"Hey, aku merindukanmu malam ini.”
“Apa kamu ingat, kita pernah berada di ruang kelas yang ramai. Aku sering kali mengerjaimu, mengata-ngataimu dan menindasmu. Kamu hanya pasrah dan menuruti begitu saja apa mauku.”
“Apa kamu ingat, kita pernah berada di ruang kelas yang ramai. Aku sering kali mengerjaimu, mengata-ngataimu dan menindasmu. Kamu hanya pasrah dan menuruti begitu saja apa mauku.”
“Sudah, lupakan.”
“Dengar aku, sahabatku.
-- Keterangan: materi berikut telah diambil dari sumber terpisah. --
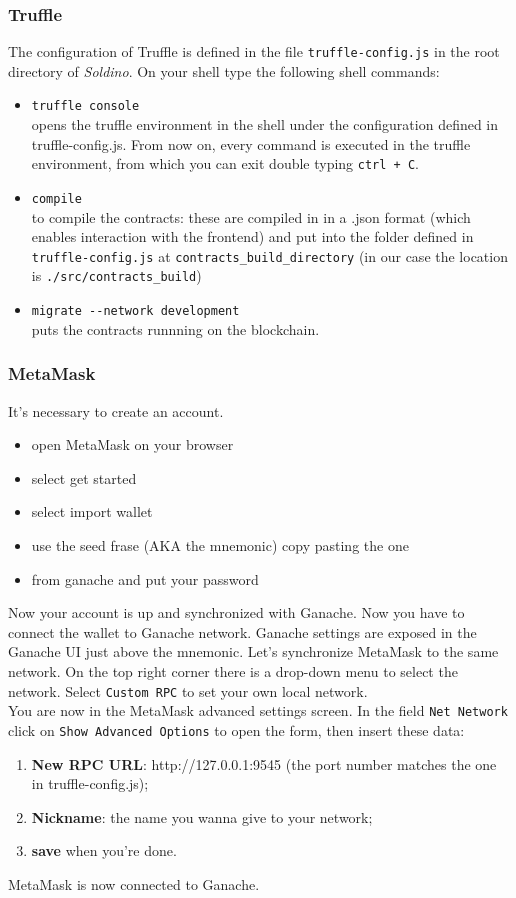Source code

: \subsubsection{Truffle}
The configuration of Truffle is defined in the file \texttt{truffle-config.js} in the root directory of \textit{Soldino}.
On your shell type the following shell commands:
\begin{itemize}
	\item \texttt{truffle console}\\
	opens the truffle environment in the shell under the configuration defined in truffle-config.js. From now on, every command is executed in the truffle environment, from which you can exit double typing \texttt{ctrl + C}.
	\item \texttt{compile}\\
	to compile the contracts: these are compiled in in a .json format (which enables interaction with the frontend) and put into the folder defined in \texttt{truffle-config.js} at \texttt{contracts\_build\_directory} (in our case the location is \texttt{./src/contracts\_build})
	\item \texttt{migrate -{}-network development}\\
	puts the contracts runnning on the blockchain. 
\end{itemize}

\subsubsection{MetaMask}
It's necessary to create an account.
\begin{itemize}
	\item open MetaMask on your browser
	\item select get started
	\item select import wallet
	\item use the seed frase (AKA the mnemonic) copy pasting the one \item from ganache and put your password
\end{itemize}
Now your account is up and synchronized with Ganache.
Now you have to connect the wallet to Ganache network. Ganache settings are exposed in the Ganache UI just above the mnemonic.
Let's synchronize MetaMask to the same network. On the top right corner there is a drop-down menu to select the network. Select \texttt{Custom RPC} to set your own local network.\\
You are now in the MetaMask advanced settings screen. In the field \texttt{Net Network} click on \texttt{Show Advanced Options} to open the form, then insert these data:
\begin{enumerate}
	\item \textbf{New RPC URL}: http://127.0.0.1:9545 (the port number matches the one in truffle-config.js);
	\item \textbf{Nickname}: the name you wanna give to your network;
	\item \textbf{save} when you're done.
\end{enumerate}
MetaMask is now connected to Ganache.\\

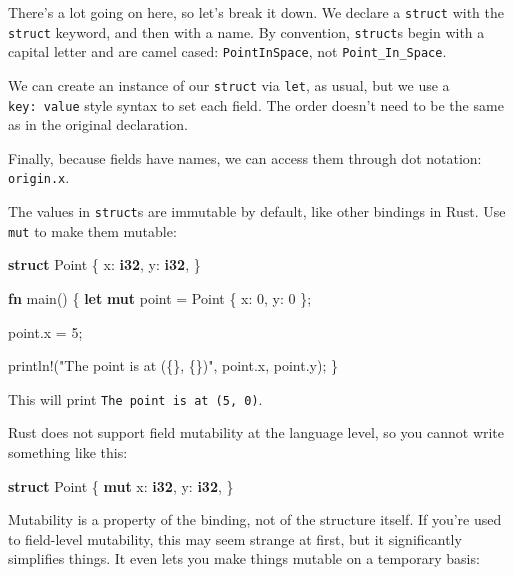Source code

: \documentclass[a4paper,]{book}
\newenvironment{Shaded}{\begin{snugshade}}{\end{snugshade}}
\newcommand{\KeywordTok}[1]{\textcolor[rgb]{0.13,0.29,0.53}{\textbf{{#1}}}}
\newcommand{\DecValTok}[1]{\textcolor[rgb]{0.00,0.00,0.81}{{#1}}}
\newcommand{\StringTok}[1]{\textcolor[rgb]{0.31,0.60,0.02}{{#1}}}
\newcommand{\OtherTok}[1]{\textcolor[rgb]{0.56,0.35,0.01}{{#1}}}
\newcommand{\NormalTok}[1]{{#1}}
\begin{document}
There's a lot going on here, so let's break it down. We declare a
\texttt{struct} with the \texttt{struct} keyword, and then with a name.
By convention, \texttt{struct}s begin with a capital letter and are
camel cased: \texttt{PointInSpace}, not \texttt{Point\_In\_Space}.

We can create an instance of our \texttt{struct} via \texttt{let}, as
usual, but we use a \texttt{key:\ value} style syntax to set each field.
The order doesn't need to be the same as in the original declaration.

Finally, because fields have names, we can access them through dot
notation: \texttt{origin.x}.

The values in \texttt{struct}s are immutable by default, like other
bindings in Rust. Use \texttt{mut} to make them mutable:

\begin{Shaded}
\begin{Highlighting}[]
\KeywordTok{struct} \NormalTok{Point \{}
    \NormalTok{x: }\KeywordTok{i32}\NormalTok{,}
    \NormalTok{y: }\KeywordTok{i32}\NormalTok{,}
\NormalTok{\}}

\KeywordTok{fn} \NormalTok{main() \{}
    \KeywordTok{let} \KeywordTok{mut} \NormalTok{point = Point \{ x: }\DecValTok{0}\NormalTok{, y: }\DecValTok{0} \NormalTok{\};}

    \NormalTok{point.x = }\DecValTok{5}\NormalTok{;}

    \OtherTok{println!}\NormalTok{(}\StringTok{"The point is at (\{\}, \{\})"}\NormalTok{, point.x, point.y);}
\NormalTok{\}}
\end{Highlighting}
\end{Shaded}

This will print \texttt{The\ point\ is\ at\ (5,\ 0)}.

Rust does not support field mutability at the language level, so you
cannot write something like this:

\begin{Shaded}
\begin{Highlighting}[]
\KeywordTok{struct} \NormalTok{Point \{}
    \KeywordTok{mut} \NormalTok{x: }\KeywordTok{i32}\NormalTok{,}
    \NormalTok{y: }\KeywordTok{i32}\NormalTok{,}
\NormalTok{\}}
\end{Highlighting}
\end{Shaded}

Mutability is a property of the binding, not of the structure itself. If
you're used to field-level mutability, this may seem strange at first,
but it significantly simplifies things. It even lets you make things
mutable on a temporary basis:
\end{document}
Kenangan;
salah satu penggal memori yang tak pernah mampu kamu sangkal.”
Aku
melewati malam-malam yang sulit. Kubiarkan diriku tenggelam dalam sibuk, seolah
tak ada waktu lagi bagiku untuk menepi sejenak akan hitung-hitung waktu yang
sudah tertinggal di belakangku. Lalu, aku menemukan malam ini; aku yang
terseok-seok oleh rona masa lalu. Tentang kita yang menjanjikan kebersamaan
selamanya, sampai akhir – tapi kini berusaha kita lupakan. Karena, aku sudah
lebam olehnya.
Aku
melalui malam-malam yang pucat. Ketika jarum jam dinding menyentuh tubuh malam
yang dingin, aku mendengar suara tawamu, jumpalitan bayangmu ketika kita
bertukar canda bersama, merasakanmu di sini. Lantas sekali lagi, aku tersenyum,
tertawa hingga terpingkal. Nyatanya, aku hanya tengah mengenang kita dalam
ruang paling hening, sampai ruang hati pun terlalu takut menjejakinya. Sebab
kita tak akan pernah pulang sekali lagi.
Aku
menapaki malam-malam yang dingin. Sebenarnya, aku lelah menyampaikan bait-bait
rindu di atas tubuh kenang yang kita rajut tiga tahun ini. Tapi, aku hanya
ingin kamu tahu; rindu yang menerbitkan kenang paling purba. Menumbuhkan akar
masa lampau paling haru untuk disimpan. Dan, aku tak pernah menyalahinya. Lewat
rindulah, aku tahu, aku pernah mencintaimu – sebagai sahabatku yang paling
jenaka.
Aku
melintasi malam-malam yang sendiri. Pernah sekali aku berharap pertemuan kita
selama ini hanyalah delusi belaka, ilusi yang dicipta waktu, ataukah
halusinasi hati. Tapi temu kita bukan apapun itu yang kuanggap tidak nyata –
kamu pernah ada, sekarang masih ada, dan selamanya akan ada. Kita ada. Bukankah
ada janji tak kasat mata yang kita semat ditiap ucapan selamat tinggal? Untuk
selalu kembali.
Teruntuk
Richky Deskiawan, terima kasih untuk kenangan yang menjadikan air mata sebagai
tawa di kemudian hari. Memilikimu sebagai sahabat adalah setubuh kenang dan angan-angan yang akhirnya menjelma jadi masa kini yang paling berharga.